Mam problem z tym betonowym szambem. Poradźcie mi co z tym zrobić żeby zasłonić to paskudzwo. W zeszłym roku posadziłam jałowce płożące ale niestety musiałam je przesadzić z uwagi na notoryczne traktowanie kosiarką...
no i nie wiem co dalej macie jakieś pomysły?
Może kupić dywanik ze sztucznej trawy i przykrywać... albo wyciachać dookoła kwadratową rabatę posadzić bluszcz, jego długie pędy powinny zakryć beton, a boki przy trawniku przycinać.

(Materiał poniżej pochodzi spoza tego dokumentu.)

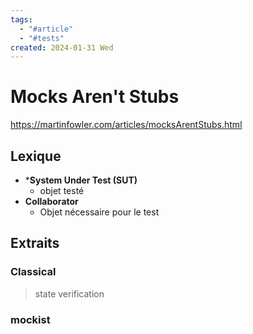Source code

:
 ```yaml
---
tags:
  - "#article"
  - "#tests"
created: 2024-01-31 Wed
---
```


# Mocks Aren't Stubs

https://martinfowler.com/articles/mocksArentStubs.html

## Lexique

* ***System Under Test (SUT)**
	* objet testé
* **Collaborator**
	* Objet nécessaire pour le test
## Extraits

### Classical
> state verification

### mockist
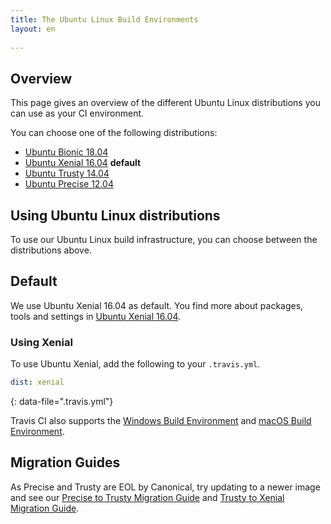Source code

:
 ```yaml
---
title: The Ubuntu Linux Build Environments
layout: en
 
---
```


## Overview

This page gives an overview of the different Ubuntu Linux distributions you can use as your CI environment.

You can choose one of the following distributions:

* [Ubuntu Bionic 18.04](/user/reference/bionic/)
* [Ubuntu Xenial 16.04](/user/reference/xenial/) **default**
* [Ubuntu Trusty 14.04](/user/reference/trusty/) 
* [Ubuntu Precise 12.04](/user/reference/precise/)

## Using Ubuntu Linux distributions

To use our Ubuntu Linux build infrastructure, you can choose between the distributions above.

## Default 

We use Ubuntu Xenial 16.04 as default. You find more about packages, tools and settings in [Ubuntu Xenial 16.04](/user/reference/xenial/).

### Using Xenial

To use Ubuntu Xenial, add the following to your `.travis.yml`.

```yaml
dist: xenial
```
{: data-file=".travis.yml"}

Travis CI also supports the [Windows Build Environment](/user/reference/windows/) and [macOS Build Environment](/user/reference/osx/).

## Migration Guides

As Precise and Trusty are EOL by Canonical, try updating to a newer image and see our [Precise to Trusty Migration Guide](/user/precise-to-trusty-migration-guide) and [Trusty to Xenial Migration Guide](/trusty-to-xenial-migration-guide).

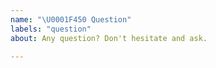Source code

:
 ```yaml
---
name: "\U0001F450 Question"
labels: "question"
about: Any question? Don't hesitate and ask.

---
```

ps.też miałam problem z szambami, szukałam długo co by tu i jakby tu. Posadziłam narożnik z bukszpanu i bluszcz miał zarosnąć szamba, gdy sie naprzesadzałam i nakopal to gmina kanalizację zaczęła robić. I tak mi jeszcze jedno zostało niezasypane, albo zarośnie bluszczem albo zasypiemy.
Sztuczna trawa odpada ale rabata dookoła mogłaby być, muszę pomyśleć.
no u mnie też ma być kanalizacja, miała ruszyć już tej wiosny ale nie wiem czy coś się nie przesunie, zlikwidować też nie chcemy bo jak już ta kanalizacja ruszy to chcemy poprowadzić rynny do tego szamba żeby zbierać deszczówkę do podlewania... niestety mam ten niefart że jakoś teść to wysoko wybetonował i słabo wygląda...
Nikt już mi nie podpowie w sprawie tego ohydnego szamba??
Zdecydowałam się na bluszcz ale teraz myślę czy jeszcze tam czegoś nie posadzić??